### What is being asked
When a line in the records contains the string "Myclass", copy that line.

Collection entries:
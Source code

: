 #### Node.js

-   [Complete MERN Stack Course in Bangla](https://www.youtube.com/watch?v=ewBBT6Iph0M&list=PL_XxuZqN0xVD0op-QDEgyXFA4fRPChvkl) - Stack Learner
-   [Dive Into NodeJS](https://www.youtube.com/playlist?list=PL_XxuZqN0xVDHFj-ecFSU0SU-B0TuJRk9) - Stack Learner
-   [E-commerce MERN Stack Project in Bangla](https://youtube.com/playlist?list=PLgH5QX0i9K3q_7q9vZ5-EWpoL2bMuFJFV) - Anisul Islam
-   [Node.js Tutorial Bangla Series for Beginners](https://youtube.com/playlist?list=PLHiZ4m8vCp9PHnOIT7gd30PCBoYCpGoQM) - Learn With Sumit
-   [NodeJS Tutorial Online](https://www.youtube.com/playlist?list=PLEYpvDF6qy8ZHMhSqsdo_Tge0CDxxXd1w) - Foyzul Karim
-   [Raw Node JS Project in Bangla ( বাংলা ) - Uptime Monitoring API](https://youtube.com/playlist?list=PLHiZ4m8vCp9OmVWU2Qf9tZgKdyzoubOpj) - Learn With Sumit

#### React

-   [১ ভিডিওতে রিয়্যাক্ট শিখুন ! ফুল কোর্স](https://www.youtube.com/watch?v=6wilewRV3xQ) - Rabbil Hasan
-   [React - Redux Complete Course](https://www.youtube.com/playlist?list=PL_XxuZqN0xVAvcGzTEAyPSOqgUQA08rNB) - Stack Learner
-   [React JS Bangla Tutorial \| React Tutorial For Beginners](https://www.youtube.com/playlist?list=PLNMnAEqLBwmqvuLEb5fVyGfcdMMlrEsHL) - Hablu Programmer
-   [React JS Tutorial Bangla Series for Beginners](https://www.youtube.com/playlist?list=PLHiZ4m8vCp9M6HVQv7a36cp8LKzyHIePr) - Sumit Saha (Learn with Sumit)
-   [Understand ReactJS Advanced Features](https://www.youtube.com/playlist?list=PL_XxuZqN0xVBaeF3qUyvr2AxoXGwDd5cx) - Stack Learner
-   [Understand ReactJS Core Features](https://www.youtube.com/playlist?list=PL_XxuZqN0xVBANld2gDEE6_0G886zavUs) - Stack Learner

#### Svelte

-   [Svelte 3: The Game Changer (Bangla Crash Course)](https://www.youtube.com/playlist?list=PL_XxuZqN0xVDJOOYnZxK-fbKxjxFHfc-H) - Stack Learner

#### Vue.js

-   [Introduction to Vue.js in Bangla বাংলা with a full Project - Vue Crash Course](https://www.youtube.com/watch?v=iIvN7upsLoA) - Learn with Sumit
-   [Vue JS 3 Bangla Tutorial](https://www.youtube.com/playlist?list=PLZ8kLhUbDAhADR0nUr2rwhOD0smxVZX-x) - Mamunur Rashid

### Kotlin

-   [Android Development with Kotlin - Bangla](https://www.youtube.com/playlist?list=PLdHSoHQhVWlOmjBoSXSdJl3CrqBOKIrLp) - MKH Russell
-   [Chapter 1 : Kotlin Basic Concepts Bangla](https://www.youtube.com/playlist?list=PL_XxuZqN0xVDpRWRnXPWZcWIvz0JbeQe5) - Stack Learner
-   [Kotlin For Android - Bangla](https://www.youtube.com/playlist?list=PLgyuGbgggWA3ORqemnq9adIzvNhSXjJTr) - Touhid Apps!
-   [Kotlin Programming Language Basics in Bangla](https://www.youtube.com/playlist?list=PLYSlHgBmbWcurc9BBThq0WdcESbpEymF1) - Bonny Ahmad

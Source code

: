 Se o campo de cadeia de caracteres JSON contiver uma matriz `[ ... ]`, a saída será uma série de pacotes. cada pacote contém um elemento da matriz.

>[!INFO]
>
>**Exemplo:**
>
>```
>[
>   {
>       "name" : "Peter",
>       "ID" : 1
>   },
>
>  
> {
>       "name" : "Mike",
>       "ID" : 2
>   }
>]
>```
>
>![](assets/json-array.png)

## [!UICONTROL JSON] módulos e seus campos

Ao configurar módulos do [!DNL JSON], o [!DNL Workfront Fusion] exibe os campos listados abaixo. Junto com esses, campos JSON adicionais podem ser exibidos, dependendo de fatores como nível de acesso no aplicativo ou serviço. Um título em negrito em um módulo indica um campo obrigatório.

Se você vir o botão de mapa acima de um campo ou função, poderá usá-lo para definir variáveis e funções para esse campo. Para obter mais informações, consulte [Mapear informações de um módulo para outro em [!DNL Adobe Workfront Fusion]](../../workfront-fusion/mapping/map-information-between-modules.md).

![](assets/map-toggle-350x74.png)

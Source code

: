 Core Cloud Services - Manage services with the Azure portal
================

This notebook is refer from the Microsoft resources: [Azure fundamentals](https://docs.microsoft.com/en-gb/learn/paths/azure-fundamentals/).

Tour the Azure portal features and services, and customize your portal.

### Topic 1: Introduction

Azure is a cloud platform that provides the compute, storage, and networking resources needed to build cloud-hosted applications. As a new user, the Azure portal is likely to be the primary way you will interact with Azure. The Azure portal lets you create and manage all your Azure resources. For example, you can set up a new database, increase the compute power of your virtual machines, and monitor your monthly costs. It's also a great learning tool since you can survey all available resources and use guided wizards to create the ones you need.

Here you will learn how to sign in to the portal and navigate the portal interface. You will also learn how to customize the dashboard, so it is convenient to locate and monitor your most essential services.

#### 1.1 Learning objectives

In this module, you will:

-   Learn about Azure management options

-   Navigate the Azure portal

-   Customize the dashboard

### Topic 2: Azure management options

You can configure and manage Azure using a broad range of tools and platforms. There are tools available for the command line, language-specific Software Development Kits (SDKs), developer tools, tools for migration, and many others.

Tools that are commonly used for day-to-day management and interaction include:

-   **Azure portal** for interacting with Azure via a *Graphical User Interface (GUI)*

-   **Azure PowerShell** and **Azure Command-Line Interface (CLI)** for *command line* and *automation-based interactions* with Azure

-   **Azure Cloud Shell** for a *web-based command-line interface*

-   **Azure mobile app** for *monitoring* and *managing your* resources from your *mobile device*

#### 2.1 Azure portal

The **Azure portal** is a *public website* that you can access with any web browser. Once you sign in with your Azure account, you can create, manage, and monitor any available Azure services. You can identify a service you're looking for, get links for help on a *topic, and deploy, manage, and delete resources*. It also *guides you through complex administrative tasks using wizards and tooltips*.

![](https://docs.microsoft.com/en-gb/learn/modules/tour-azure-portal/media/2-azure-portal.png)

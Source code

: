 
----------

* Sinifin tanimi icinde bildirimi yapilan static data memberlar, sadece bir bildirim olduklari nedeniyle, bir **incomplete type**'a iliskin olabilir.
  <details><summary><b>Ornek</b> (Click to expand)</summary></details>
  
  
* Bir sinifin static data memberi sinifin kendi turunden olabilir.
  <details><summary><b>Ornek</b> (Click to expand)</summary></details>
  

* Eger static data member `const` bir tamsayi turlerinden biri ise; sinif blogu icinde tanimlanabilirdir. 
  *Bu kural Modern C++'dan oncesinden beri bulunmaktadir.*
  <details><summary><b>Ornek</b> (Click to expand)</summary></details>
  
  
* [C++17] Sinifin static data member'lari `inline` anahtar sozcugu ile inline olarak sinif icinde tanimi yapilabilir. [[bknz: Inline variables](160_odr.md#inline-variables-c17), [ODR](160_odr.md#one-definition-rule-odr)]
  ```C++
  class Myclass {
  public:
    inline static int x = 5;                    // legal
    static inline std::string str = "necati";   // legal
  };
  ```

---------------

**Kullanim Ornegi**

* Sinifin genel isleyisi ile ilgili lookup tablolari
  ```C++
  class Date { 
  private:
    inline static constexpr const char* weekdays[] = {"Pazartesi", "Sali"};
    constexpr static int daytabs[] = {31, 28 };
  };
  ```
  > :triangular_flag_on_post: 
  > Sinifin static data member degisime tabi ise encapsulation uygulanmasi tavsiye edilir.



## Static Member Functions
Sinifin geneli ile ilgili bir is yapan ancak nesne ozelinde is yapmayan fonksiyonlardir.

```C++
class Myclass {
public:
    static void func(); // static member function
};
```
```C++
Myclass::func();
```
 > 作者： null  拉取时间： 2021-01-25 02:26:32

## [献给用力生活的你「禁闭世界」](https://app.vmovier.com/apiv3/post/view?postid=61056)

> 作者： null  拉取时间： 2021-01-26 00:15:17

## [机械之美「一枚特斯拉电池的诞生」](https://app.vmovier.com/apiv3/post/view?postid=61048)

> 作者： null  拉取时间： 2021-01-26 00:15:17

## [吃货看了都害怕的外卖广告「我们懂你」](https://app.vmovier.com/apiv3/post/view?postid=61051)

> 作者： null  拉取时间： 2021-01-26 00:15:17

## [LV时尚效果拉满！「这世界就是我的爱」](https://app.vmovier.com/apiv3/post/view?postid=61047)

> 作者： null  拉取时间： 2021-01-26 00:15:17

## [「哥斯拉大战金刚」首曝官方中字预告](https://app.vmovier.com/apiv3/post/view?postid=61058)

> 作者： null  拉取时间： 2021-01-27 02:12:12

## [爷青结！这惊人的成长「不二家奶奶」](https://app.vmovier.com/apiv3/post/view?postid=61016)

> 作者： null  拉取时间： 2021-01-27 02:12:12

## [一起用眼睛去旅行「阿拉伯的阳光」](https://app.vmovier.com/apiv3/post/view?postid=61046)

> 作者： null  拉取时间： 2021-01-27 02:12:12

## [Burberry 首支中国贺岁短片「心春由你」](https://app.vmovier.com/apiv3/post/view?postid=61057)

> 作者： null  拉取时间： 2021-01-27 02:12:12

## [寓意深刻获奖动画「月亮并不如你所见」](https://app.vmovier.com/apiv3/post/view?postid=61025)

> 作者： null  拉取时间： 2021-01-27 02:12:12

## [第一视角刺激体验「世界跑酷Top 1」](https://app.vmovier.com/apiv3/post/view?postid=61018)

### Worked solution
  class Myclass {
class Myclass {
Myclass::func();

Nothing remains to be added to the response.